Report every line of the data that includes "typical".

Source texts of formatted documents
◇ ◇ ◇ ◇ ◇ ◇ ◇

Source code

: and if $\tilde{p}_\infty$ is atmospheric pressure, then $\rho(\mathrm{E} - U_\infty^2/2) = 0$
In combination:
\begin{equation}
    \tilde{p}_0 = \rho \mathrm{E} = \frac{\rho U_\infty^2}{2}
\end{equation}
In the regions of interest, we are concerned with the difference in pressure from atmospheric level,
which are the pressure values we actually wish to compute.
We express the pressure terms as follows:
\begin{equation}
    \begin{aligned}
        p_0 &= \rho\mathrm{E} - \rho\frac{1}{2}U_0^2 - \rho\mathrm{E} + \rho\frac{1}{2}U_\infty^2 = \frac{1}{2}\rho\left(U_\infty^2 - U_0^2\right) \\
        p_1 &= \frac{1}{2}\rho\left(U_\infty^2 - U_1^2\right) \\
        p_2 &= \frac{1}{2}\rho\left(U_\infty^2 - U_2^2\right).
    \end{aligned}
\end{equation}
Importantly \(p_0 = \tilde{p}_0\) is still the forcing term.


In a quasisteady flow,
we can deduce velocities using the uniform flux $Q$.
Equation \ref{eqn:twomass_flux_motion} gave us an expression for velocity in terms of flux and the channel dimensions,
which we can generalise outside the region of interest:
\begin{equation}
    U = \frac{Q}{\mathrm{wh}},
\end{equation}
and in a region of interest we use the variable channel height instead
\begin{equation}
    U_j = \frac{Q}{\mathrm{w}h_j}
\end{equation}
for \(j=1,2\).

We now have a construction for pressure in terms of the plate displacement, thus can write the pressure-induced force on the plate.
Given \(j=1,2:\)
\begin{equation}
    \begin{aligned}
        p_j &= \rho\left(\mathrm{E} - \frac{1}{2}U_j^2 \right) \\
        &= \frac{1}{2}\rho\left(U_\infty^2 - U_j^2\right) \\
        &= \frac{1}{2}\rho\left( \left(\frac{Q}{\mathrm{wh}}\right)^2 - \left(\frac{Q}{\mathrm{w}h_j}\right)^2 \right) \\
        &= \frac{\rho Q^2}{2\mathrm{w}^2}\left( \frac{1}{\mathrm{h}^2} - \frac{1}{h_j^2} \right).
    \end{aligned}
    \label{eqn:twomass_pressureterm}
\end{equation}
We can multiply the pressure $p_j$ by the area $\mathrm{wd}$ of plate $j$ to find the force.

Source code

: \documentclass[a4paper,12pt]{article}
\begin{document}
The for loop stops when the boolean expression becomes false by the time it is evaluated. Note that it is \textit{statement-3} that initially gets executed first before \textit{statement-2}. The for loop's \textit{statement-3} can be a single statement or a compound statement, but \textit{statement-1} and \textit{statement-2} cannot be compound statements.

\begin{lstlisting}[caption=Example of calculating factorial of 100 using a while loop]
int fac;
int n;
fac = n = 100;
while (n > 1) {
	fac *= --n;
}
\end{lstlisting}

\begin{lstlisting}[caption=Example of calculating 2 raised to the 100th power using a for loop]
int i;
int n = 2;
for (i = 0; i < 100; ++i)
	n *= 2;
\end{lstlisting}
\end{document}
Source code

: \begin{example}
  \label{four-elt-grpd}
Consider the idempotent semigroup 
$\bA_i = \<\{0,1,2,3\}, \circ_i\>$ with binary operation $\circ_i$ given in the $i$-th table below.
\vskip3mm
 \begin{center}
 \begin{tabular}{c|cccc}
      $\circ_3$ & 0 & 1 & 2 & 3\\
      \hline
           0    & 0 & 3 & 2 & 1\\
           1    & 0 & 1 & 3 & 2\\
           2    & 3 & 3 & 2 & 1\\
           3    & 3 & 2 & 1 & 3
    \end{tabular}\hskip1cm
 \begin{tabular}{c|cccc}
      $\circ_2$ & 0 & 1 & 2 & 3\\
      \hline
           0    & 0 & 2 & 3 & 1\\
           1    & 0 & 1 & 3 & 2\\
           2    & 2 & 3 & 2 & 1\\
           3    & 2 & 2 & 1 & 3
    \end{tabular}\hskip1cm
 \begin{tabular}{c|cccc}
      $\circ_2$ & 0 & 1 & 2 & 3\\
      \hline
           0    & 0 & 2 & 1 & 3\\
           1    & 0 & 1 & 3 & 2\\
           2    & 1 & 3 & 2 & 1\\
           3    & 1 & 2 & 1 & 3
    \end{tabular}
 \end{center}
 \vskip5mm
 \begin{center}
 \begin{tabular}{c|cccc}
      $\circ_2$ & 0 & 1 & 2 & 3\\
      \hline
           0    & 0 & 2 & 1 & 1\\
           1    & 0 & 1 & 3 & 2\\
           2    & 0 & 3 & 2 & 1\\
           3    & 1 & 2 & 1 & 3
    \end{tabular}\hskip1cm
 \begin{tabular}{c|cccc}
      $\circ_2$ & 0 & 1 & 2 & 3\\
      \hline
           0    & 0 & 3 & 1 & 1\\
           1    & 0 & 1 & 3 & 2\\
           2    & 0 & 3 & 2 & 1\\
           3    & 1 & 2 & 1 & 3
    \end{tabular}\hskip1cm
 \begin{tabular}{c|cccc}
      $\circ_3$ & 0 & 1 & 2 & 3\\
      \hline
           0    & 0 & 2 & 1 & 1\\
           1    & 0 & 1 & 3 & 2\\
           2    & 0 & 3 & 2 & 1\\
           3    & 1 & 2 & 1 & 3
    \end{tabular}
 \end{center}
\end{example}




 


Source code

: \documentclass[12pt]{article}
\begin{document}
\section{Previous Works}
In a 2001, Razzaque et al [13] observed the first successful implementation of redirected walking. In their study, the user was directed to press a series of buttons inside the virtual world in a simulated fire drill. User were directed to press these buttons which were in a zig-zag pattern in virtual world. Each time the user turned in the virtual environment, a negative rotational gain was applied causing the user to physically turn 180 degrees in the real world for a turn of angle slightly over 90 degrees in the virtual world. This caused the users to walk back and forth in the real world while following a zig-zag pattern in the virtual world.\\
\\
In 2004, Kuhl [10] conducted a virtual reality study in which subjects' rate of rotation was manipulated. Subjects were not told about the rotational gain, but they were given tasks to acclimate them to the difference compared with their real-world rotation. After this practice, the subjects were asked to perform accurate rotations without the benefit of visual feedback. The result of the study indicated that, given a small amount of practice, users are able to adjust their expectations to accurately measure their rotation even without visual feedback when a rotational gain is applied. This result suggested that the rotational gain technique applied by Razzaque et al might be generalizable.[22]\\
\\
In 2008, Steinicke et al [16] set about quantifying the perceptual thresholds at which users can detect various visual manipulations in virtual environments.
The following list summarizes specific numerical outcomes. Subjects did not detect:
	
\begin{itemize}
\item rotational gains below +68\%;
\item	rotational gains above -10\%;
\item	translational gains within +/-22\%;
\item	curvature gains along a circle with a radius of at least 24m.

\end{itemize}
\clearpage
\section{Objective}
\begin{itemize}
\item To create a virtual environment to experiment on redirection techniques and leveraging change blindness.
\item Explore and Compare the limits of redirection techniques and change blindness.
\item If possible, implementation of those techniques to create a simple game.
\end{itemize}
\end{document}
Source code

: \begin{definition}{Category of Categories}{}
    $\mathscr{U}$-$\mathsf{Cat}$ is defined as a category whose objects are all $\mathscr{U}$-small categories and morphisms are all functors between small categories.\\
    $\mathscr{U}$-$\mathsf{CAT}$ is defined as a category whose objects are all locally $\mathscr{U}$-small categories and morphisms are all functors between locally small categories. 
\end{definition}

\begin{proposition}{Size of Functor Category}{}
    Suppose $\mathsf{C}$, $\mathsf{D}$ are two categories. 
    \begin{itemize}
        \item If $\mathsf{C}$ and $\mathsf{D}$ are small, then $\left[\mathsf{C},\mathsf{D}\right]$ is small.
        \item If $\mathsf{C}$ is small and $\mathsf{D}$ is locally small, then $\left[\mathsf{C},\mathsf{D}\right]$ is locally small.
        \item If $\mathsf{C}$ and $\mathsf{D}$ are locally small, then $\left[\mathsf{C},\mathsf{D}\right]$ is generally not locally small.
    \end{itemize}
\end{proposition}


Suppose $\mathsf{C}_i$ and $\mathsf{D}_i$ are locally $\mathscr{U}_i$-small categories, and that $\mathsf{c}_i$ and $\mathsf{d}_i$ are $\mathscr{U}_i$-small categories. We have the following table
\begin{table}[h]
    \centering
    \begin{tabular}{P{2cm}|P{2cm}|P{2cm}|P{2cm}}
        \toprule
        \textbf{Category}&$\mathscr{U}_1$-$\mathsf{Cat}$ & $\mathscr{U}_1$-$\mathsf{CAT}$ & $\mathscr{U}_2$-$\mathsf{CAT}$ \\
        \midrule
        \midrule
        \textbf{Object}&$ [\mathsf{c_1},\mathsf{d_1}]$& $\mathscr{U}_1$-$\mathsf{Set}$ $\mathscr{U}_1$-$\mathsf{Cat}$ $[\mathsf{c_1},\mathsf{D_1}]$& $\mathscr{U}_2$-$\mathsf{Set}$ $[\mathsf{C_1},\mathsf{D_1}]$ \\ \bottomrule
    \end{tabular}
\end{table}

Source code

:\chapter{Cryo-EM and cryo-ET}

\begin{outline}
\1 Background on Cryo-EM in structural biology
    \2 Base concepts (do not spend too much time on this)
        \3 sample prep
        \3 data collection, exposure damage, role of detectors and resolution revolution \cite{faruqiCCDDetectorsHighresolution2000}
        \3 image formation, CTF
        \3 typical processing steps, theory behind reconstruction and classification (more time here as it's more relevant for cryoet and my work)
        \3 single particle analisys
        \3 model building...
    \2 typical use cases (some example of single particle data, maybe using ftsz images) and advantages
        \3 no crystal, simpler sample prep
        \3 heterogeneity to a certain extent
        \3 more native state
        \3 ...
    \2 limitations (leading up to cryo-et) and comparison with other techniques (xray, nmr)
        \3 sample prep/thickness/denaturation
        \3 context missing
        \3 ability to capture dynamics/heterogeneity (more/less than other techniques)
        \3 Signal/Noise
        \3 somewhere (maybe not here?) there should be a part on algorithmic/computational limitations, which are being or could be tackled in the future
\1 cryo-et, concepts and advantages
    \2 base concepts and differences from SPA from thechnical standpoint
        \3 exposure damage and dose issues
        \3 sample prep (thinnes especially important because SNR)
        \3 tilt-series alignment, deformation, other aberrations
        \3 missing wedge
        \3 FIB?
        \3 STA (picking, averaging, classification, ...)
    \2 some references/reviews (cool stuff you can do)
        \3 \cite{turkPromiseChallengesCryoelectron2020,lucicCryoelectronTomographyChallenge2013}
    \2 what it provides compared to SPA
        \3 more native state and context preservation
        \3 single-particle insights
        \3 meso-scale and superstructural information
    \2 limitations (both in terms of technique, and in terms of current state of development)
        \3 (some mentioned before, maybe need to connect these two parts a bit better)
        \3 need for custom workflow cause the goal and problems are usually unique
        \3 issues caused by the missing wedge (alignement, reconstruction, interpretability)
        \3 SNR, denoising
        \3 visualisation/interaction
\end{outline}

◇ ◇ ◇ ◇ ◇ ◇ ◇

**EXERCISE OUTPUT:**
        \3 typical processing steps, theory behind reconstruction and classification (more time here as it's more relevant for cryoet and my work)
    \2 typical use cases (some example of single particle data, maybe using ftsz images) and advantages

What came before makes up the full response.